• _TASK INSTRUCTIONS_
Narrow the data below down to the lines containing "times".

(MATERIAL FOR THIS TASK Opens)

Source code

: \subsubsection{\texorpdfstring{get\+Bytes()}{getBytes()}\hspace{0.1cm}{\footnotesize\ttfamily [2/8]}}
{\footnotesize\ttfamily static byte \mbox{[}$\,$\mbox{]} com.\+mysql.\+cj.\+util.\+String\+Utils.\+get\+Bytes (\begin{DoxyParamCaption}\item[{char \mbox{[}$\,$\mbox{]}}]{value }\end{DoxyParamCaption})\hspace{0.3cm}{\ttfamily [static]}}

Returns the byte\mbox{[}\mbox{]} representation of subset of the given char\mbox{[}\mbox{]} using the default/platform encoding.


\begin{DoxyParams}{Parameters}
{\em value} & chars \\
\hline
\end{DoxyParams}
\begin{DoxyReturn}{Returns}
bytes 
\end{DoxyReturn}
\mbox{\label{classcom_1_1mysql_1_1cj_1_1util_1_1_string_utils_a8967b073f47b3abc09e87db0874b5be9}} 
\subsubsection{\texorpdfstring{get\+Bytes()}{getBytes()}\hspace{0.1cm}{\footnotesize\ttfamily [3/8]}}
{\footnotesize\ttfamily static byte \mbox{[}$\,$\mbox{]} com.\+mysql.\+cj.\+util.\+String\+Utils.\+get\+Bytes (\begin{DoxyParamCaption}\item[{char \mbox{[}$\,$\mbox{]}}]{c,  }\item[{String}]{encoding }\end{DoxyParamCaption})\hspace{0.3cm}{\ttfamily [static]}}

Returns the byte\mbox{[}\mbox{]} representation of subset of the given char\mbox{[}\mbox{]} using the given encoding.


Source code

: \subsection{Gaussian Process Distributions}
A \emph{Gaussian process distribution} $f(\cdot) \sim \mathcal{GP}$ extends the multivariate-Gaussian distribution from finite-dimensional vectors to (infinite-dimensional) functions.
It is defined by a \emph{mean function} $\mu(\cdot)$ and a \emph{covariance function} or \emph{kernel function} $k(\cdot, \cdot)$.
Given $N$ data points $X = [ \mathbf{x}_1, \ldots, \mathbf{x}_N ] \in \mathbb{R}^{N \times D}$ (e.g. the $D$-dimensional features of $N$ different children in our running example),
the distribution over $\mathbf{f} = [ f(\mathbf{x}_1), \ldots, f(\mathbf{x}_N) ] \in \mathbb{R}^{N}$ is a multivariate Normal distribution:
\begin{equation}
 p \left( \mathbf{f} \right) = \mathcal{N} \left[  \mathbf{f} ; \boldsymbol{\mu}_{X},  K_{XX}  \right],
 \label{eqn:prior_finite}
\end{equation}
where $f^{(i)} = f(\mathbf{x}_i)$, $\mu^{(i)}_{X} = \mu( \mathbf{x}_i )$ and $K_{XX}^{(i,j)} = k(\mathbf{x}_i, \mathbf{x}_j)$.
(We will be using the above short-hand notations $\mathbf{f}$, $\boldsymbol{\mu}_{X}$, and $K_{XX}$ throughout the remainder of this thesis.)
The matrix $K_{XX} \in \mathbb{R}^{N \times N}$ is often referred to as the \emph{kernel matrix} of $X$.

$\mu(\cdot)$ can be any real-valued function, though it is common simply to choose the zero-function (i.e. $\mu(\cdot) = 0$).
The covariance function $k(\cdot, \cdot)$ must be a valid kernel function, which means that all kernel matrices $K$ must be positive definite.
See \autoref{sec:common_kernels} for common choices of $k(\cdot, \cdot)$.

(MATERIAL FOR THIS TASK Closes)

• _EXERCISE SOLUTION_
Given $N$ data points $X = [ \mathbf{x}_1, \ldots, \mathbf{x}_N ] \in \mathbb{R}^{N \times D}$ (e.g. the $D$-dimensional features of $N$ different children in our running example),
The matrix $K_{XX} \in \mathbb{R}^{N \times N}$ is often referred to as the \emph{kernel matrix} of $X$.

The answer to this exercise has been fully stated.